[Saved data entries]
* * * * * * * * *

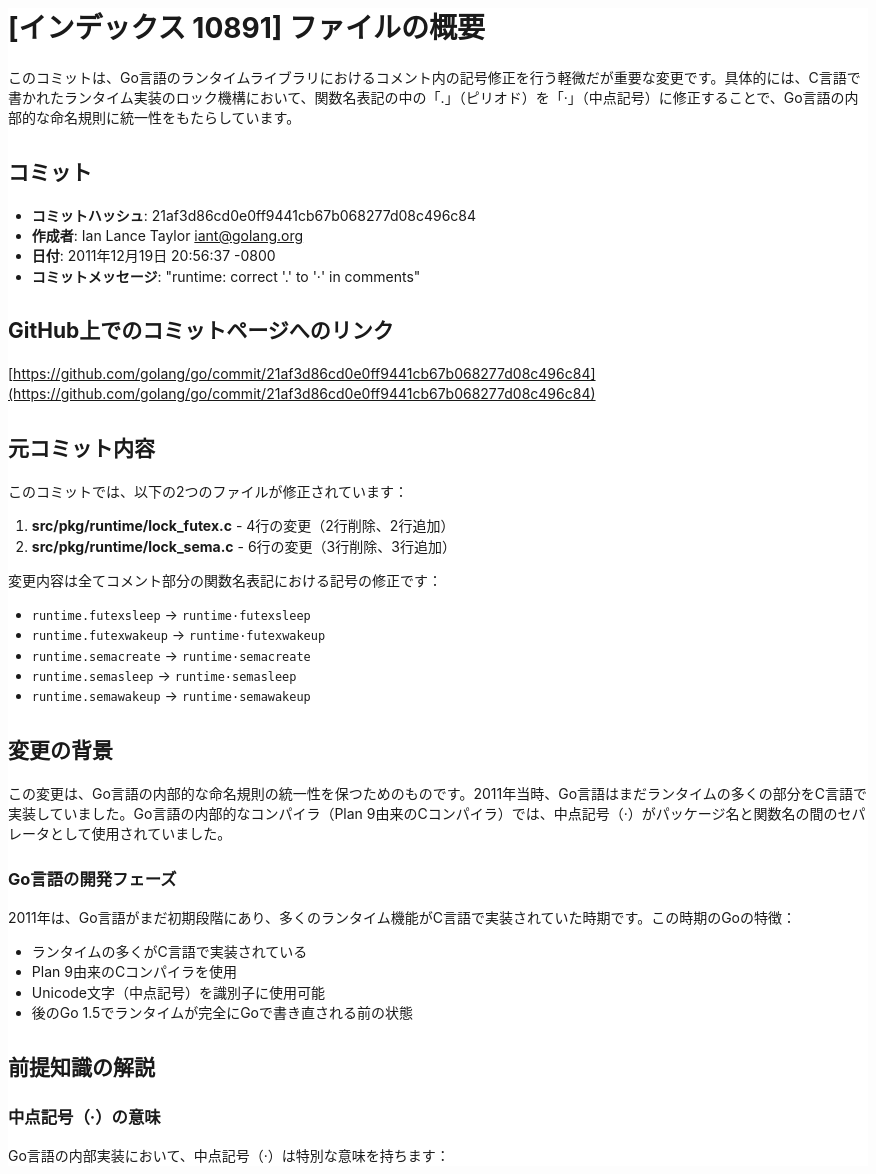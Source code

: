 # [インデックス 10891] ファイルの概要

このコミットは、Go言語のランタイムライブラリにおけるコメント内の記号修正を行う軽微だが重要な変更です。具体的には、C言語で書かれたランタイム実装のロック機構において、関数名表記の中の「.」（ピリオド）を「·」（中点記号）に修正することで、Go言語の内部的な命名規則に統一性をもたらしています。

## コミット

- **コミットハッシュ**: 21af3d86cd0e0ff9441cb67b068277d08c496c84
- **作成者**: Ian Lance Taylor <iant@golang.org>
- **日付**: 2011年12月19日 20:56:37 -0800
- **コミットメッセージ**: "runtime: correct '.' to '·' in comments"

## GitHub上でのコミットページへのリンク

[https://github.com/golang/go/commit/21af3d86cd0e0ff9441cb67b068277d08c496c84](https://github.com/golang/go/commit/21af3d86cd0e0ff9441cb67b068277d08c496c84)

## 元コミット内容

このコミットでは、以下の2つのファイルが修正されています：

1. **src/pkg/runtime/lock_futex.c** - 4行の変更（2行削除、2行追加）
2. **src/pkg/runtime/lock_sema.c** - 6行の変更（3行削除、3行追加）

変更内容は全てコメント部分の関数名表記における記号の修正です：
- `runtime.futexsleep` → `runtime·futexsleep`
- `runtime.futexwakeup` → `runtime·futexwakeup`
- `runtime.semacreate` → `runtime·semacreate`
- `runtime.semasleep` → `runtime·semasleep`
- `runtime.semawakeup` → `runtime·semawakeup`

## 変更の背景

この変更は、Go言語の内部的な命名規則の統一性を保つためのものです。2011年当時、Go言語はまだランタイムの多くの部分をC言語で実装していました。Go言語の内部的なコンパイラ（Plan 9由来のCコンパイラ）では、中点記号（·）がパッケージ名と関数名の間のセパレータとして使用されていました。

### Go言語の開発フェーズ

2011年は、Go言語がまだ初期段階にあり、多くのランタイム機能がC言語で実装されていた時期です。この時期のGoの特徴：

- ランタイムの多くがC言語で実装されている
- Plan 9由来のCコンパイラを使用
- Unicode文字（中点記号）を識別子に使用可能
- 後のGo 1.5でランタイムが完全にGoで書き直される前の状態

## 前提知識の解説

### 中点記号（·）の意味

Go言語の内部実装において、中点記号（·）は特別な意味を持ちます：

* * * * * * * * *

ABOUT THIS TASK ::
Give back only the lines from the one containing "- Unicode文字（中点記号）を識別子に使用可能" through the final line of the entries above, exactly as written, both included.

EXERCISE SOLUTION ::
- Unicode文字（中点記号）を識別子に使用可能
- 後のGo 1.5でランタイムが完全にGoで書き直される前の状態

## 前提知識の解説

### 中点記号（·）の意味

Go言語の内部実装において、中点記号（·）は特別な意味を持ちます：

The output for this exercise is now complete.